(edit: fixed the images)
After a long hiatus, we return to our regularly scheduled programming with a 2-part series that will address some wild claims Oracle has been making recently.
I’m pleased to introduce Jeffrey Steiner, ex-Oracle employee and all-around DB performance wizard. He helps some of our largest customers with designing high performance solutions for Oracle DBs:
Greetings from a guest-blogger.
I’m one of the original NetApp customers.
I bought my first NetApp in 1995 (I have a 3-digit support case in the system) and it was an F330. I think it came with 512MB SCSI drives, and maxed out at 16GB. It met our performance needs, it was reliable, and it was cost effective. I continued to buy more over the following years at other employers. We must have been close to the first company to run Oracle databases on NetApp storage. It was late 1999. Again, it met our performance needs, it was reliable, and it was cost effective. My employer immediately prior to joining NetApp was Oracle.
I’m now with NetApp product operations as the principal architect for enterprise solutions, which usually means a big Oracle database is involved, but it can also include DB2, SAS, MongoDB, and others.
I normally ignore competitive blogs, and I had never commented on a blog in my life until I ran into something entitled “Why your NetApp is so slow…” and found this statement:
If an application such MS SQL is writing data in a 64k chunk then before Netapp actually writes it on disk it will have to split it into 16 different 4k writes and 16 different disk IOPS
That’s just openly false. I tried to correct the poster, but was met with nothing but other unsubstantiated claims and insults to the product line. It was clear the blogger wasn’t going to acknowledge their false premise, so I asked Dimitris if I could borrow some time on his blog.
Here’s one of the alleged results of this behavior with ONTAP– the blogger was nice enough to do this calculation for a system reading at 2.6GB/s:
I’m not sure how to interpret this. Are they saying that this alleged horrible, awful design flaw in ONTAP leads to customers buying 50X more drives than required, and our evil sales teams have somehow fooled our customer based into believing this was necessary? Or, is this a claim that ZFS arrays have some kind of amazing ability to use 50X fewer drives?
Given the false premise about ONTAP chopping up any and all IO’s into little 4K blocks and spraying them over the drives, I’m guessing readers are supposed to believe the first interpretation.

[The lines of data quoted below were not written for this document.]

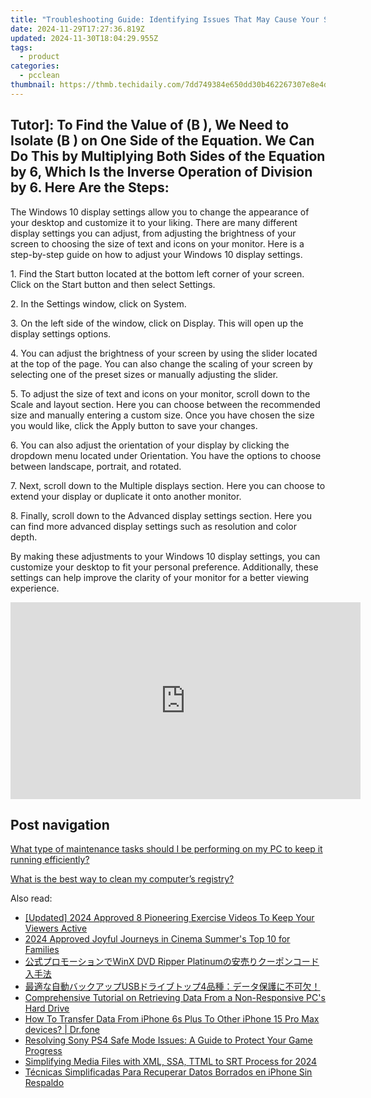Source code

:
 ```yaml
---
title: "Troubleshooting Guide: Identifying Issues That May Cause Your Screen To Remain Black - Insights From YL Computing & YL Software"
date: 2024-11-29T17:27:36.819Z
updated: 2024-11-30T18:04:29.955Z
tags:
  - product
categories:
  - pcclean
thumbnail: https://thmb.techidaily.com/7dd749384e650dd30b462267307e8e4df40b220cb06bb407dea1434bb08c1a07.jpg
---
```


## Tutor]: To Find the Value of \(B \), We Need to Isolate \(B \) on One Side of the Equation. We Can Do This by Multiplying Both Sides of the Equation by 6, Which Is the Inverse Operation of Division by 6. Here Are the Steps:

The Windows 10 display settings allow you to change the appearance of your desktop and customize it to your liking. There are many different display settings you can adjust, from adjusting the brightness of your screen to choosing the size of text and icons on your monitor. Here is a step-by-step guide on how to adjust your Windows 10 display settings. 

1\. Find the Start button located at the bottom left corner of your screen. Click on the Start button and then select Settings.

2\. In the Settings window, click on System.

3\. On the left side of the window, click on Display. This will open up the display settings options. 

4\. You can adjust the brightness of your screen by using the slider located at the top of the page. You can also change the scaling of your screen by selecting one of the preset sizes or manually adjusting the slider.

5\. To adjust the size of text and icons on your monitor, scroll down to the Scale and layout section. Here you can choose between the recommended size and manually entering a custom size. Once you have chosen the size you would like, click the Apply button to save your changes.

6\. You can also adjust the orientation of your display by clicking the dropdown menu located under Orientation. You have the options to choose between landscape, portrait, and rotated.

7\. Next, scroll down to the Multiple displays section. Here you can choose to extend your display or duplicate it onto another monitor.

8\. Finally, scroll down to the Advanced display settings section. Here you can find more advanced display settings such as resolution and color depth. 

By making these adjustments to your Windows 10 display settings, you can customize your desktop to fit your personal preference. Additionally, these settings can help improve the clarity of your monitor for a better viewing experience.

<!-- affiliate ads begin -->
<iframe width="560" height="315" src="https://www.youtube.com/embed/Xa2_mFu-obA?si=_xDGF1pv-dnuaDOr" title="YouTube video player" frameborder="0" allow="accelerometer; autoplay; clipboard-write; encrypted-media; gyroscope; picture-in-picture; web-share" referrerpolicy="strict-origin-when-cross-origin" allowfullscreen></iframe>
<!-- affiliate ads end -->

## Post navigation

[What type of maintenance tasks should I be performing on my PC to keep it running efficiently?](https://tools.techidaily.com/pcclean/products/)

[What is the best way to clean my computer’s registry?](https://tools.techidaily.com/pcclean/products/)

<ins class="adsbygoogle"
     style="display:block"
     data-ad-format="autorelaxed"
     data-ad-client="ca-pub-7571918770474297"
     data-ad-slot="1223367746"></ins>

<ins class="adsbygoogle"
     style="display:block"
     data-ad-client="ca-pub-7571918770474297"
     data-ad-slot="8358498916"
     data-ad-format="auto"
     data-full-width-responsive="true"></ins>

<span class="atpl-alsoreadstyle">Also read:</span>
<div><ul>
<li><a href="https://facebook-record-videos.techidaily.com/updated-2024-approved-8-pioneering-exercise-videos-to-keep-your-viewers-active/"><u>[Updated] 2024 Approved 8 Pioneering Exercise Videos To Keep Your Viewers Active</u></a></li>
<li><a href="https://fox-friendly.techidaily.com/2024-approved-joyful-journeys-in-cinema-summers-top-10-for-families/"><u>2024 Approved Joyful Journeys in Cinema Summer's Top 10 for Families</u></a></li>
<li><a href="https://some-knowledge.techidaily.com/1725288610271-winx-dvd-ripper-platinum/"><u>公式プロモーションでWinX DVD Ripper Platinumの安売りクーポンコード入手法</u></a></li>
<li><a href="https://win-cloud.techidaily.com/1728481238063-usb4/"><u>最適な自動バックアップUSBドライブトップ4品種：データ保護に不可欠！</u></a></li>
<li><a href="https://win-cloud.techidaily.com/comprehensive-tutorial-on-retrieving-data-from-a-non-responsive-pcs-hard-drive/"><u>Comprehensive Tutorial on Retrieving Data From a Non-Responsive PC's Hard Drive</u></a></li>
<li><a href="https://review-topics.techidaily.com/how-to-transfer-data-from-iphone-6s-plus-to-other-iphone-15-pro-max-devices-drfone-by-drfone-transfer-data-from-ios-transfer-data-from-ios/"><u>How To Transfer Data From iPhone 6s Plus To Other iPhone 15 Pro Max devices? | Dr.fone</u></a></li>
<li><a href="https://win-cloud.techidaily.com/resolving-sony-ps4-safe-mode-issues-a-guide-to-protect-your-game-progress/"><u>Resolving Sony PS4 Safe Mode Issues: A Guide to Protect Your Game Progress</u></a></li>
<li><a href="https://extra-approaches.techidaily.com/simplifying-media-files-with-xml-ssa-ttml-to-srt-process-for-2024/"><u>Simplifying Media Files with XML, SSA, TTML to SRT Process for 2024</u></a></li>
<li><a href="https://win-cloud.techidaily.com/tecnicas-simplificadas-para-recuperar-datos-borrados-en-iphone-sin-respaldo/"><u>Técnicas Simplificadas Para Recuperar Datos Borrados en iPhone Sin Respaldo</u></a></li>
</ul></div>

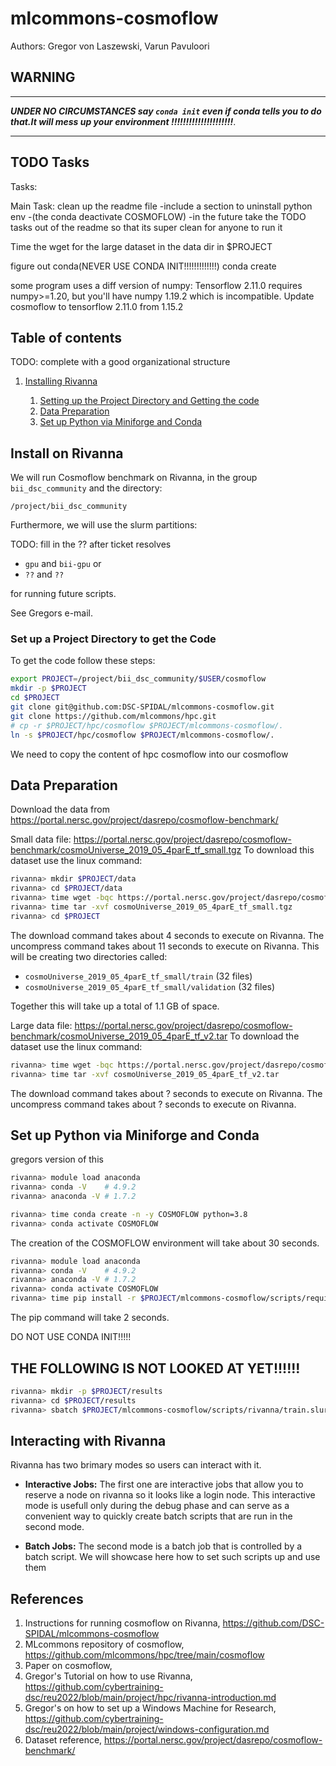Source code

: # mlcommons-cosmoflow

Authors:
Gregor von Laszewski, Varun Pavuloori


## WARNING

---

***UNDER NO CIRCUMSTANCES 
say `conda init` even
if conda tells you to do that.It will mess up your environment !!!!!!!!!!!!!!!!!!!!!***. 

---
## TODO Tasks




Tasks:

Main Task: clean up the readme file
  -include a section to uninstall python env
    -(the conda deactivate COSMOFLOW)
  -in the future take the TODO tasks out of the readme so that its super clean for anyone to run it

Time the wget for the large dataset in the data dir in $PROJECT

figure out conda(NEVER USE CONDA INIT!!!!!!!!!!!!!)
  conda create

some program uses a diff version of numpy: Tensorflow 2.11.0 requires numpy>=1.20, but you'll have numpy 1.19.2 which is incompatible.
Update cosmoflow to tensorflow 2.11.0 from 1.15.2


## Table of contents

TODO: complete with a good organizational structure

1. [Installing Rivanna](#install-on-rivanna)

   1. [Setting up the Project Directory and Getting the code](#set-up-a-project-directory-to-get-the-code)
   2. [Data Preparation](#data-preparation)
   3. [Set up Python via Miniforge and Conda](#set-up-python-via-miniforge-and-conca)


## Install on Rivanna

We will run Cosmoflow benchmark on Rivanna, in the group `bii_dsc_community` and the directory:

```/project/bii_dsc_community```

Furthermore, we will use the slurm partitions:

TODO: fill in the ?? after ticket resolves

 * `gpu` and `bii-gpu` or 
 * `??` and `??`
 
 for running future scripts.

See Gregors e-mail.

### Set up a Project Directory to get the Code

To get the code follow these steps:

```bash
export PROJECT=/project/bii_dsc_community/$USER/cosmoflow
mkdir -p $PROJECT
cd $PROJECT
git clone git@github.com:DSC-SPIDAL/mlcommons-cosmoflow.git  
git clone https://github.com/mlcommons/hpc.git
# cp -r $PROJECT/hpc/cosmoflow $PROJECT/mlcommons-cosmoflow/.
ln -s $PROJECT/hpc/cosmoflow $PROJECT/mlcommons-cosmoflow/.
```

We need to copy the content of hpc cosmoflow into our cosmoflow


## Data Preparation

Download the data from <https://portal.nersc.gov/project/dasrepo/cosmoflow-benchmark/>

Small data file: <https://portal.nersc.gov/project/dasrepo/cosmoflow-benchmark/cosmoUniverse_2019_05_4parE_tf_small.tgz>
To download this dataset use the linux command: 

```bash 
rivanna> mkdir $PROJECT/data
rivanna> cd $PROJECT/data
rivanna> time wget -bqc https://portal.nersc.gov/project/dasrepo/cosmoflow-benchmark/cosmoUniverse_2019_05_4parE_tf_small.tgz
rivanna> time tar -xvf cosmoUniverse_2019_05_4parE_tf_small.tgz
rivanna> cd $PROJECT
```

The download command takes about 4 seconds to execute on Rivanna.
The uncompress command takes about 11 seconds to execute on Rivanna.
This will be creating two directories called:

* `cosmoUniverse_2019_05_4parE_tf_small/train` (32 files)
* `cosmoUniverse_2019_05_4parE_tf_small/validation` (32 files)

Together this will take up a total of 1.1 GB of space.

Large data file: <https://portal.nersc.gov/project/dasrepo/cosmoflow-benchmark/cosmoUniverse_2019_05_4parE_tf_v2.tar>
To download the dataset use the linux command:

```bash
rivanna> time wget -bqc https://portal.nersc.gov/project/dasrepo/cosmoflow-benchmark/cosmoUniverse_2019_05_4parE_tf_v2.tar & 
rivanna> time tar -xvf cosmoUniverse_2019_05_4parE_tf_v2.tar
```

The download command takes about ? seconds to execute on Rivanna.
The uncompress command takes about ? seconds to execute on Rivanna.


## Set up Python via Miniforge and Conda

gregors version of this

```bash
rivanna> module load anaconda
rivanna> conda -V    # 4.9.2
rivanna> anaconda -V # 1.7.2
```

```bash
rivanna> time conda create -n -y COSMOFLOW python=3.8
rivanna> conda activate COSMOFLOW
```

The creation of the COSMOFLOW environment will take about 30 seconds.

```bash
rivanna> module load anaconda
rivanna> conda -V    # 4.9.2
rivanna> anaconda -V # 1.7.2
rivanna> conda activate COSMOFLOW
rivanna> time pip install -r $PROJECT/mlcommons-cosmoflow/scripts/requirements.txt
```

The pip command will take 2 seconds. 

DO NOT USE CONDA INIT!!!!!


## THE FOLLOWING IS NOT LOOKED AT YET!!!!!!

```bash
rivanna> mkdir -p $PROJECT/results
rivanna> cd $PROJECT/results
rivanna> sbatch $PROJECT/mlcommons-cosmoflow/scripts/rivanna/train.slurm
```


## Interacting with Rivanna

Rivanna has two brimary modes so users can interact with it. 

* **Interactive Jobs:** The first one are interactive jobs that allow you to 
  reserve a node on rivanna so it looks like a login node. This interactive mode is
  usefull only during the debug phase and can serve as a convenient way to quickly create 
  batch scripts that are run in the second mode.

*  **Batch Jobs:** The second mode is a batch job that is controlled by a batch script. 
   We will showcase here how to set such scripts up and use them 


## References


1. Instructions for running cosmoflow on Rivanna, <https://github.com/DSC-SPIDAL/mlcommons-cosmoflow>
2. MLcommons repository of cosmoflow, <https://github.com/mlcommons/hpc/tree/main/cosmoflow>
3. Paper on cosmoflow, <TBD>
4. Gregor's Tutorial on how to use Rivanna, <https://github.com/cybertraining-dsc/reu2022/blob/main/project/hpc/rivanna-introduction.md>
5. Gregor's on how to set up a Windows Machine for Research, <https://github.com/cybertraining-dsc/reu2022/blob/main/project/windows-configuration.md>
6. Dataset reference, <https://portal.nersc.gov/project/dasrepo/cosmoflow-benchmark/>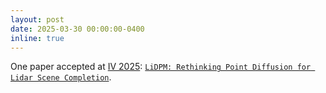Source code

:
 ```yaml
---
layout: post
date: 2025-03-30 00:00:00-0400
inline: true
---
```


One paper accepted at <a href="https://ieee-iv.org/2025/" target="_blank">IV 2025</a>: <a href="https://astra-vision.github.io/LiDPM/" target="_blank">`LiDPM: Rethinking Point Diffusion for Lidar Scene Completion`</a>.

Ordinarily, I enjoy this type of marketing. Customers bring this to our attention, and it allows us to explain how things actually work, plus it discredits the account team who provided the information. There was a rep in the UK who used to tell his customers that Oracle had replaced all competing storage arrays in their OnDemand centers with Pillar. I liked it when he said stuff like that. The reason I’m responding is not because I care about the existence of the other blog, but rather that I care about openly false information being spread about how ONTAP works.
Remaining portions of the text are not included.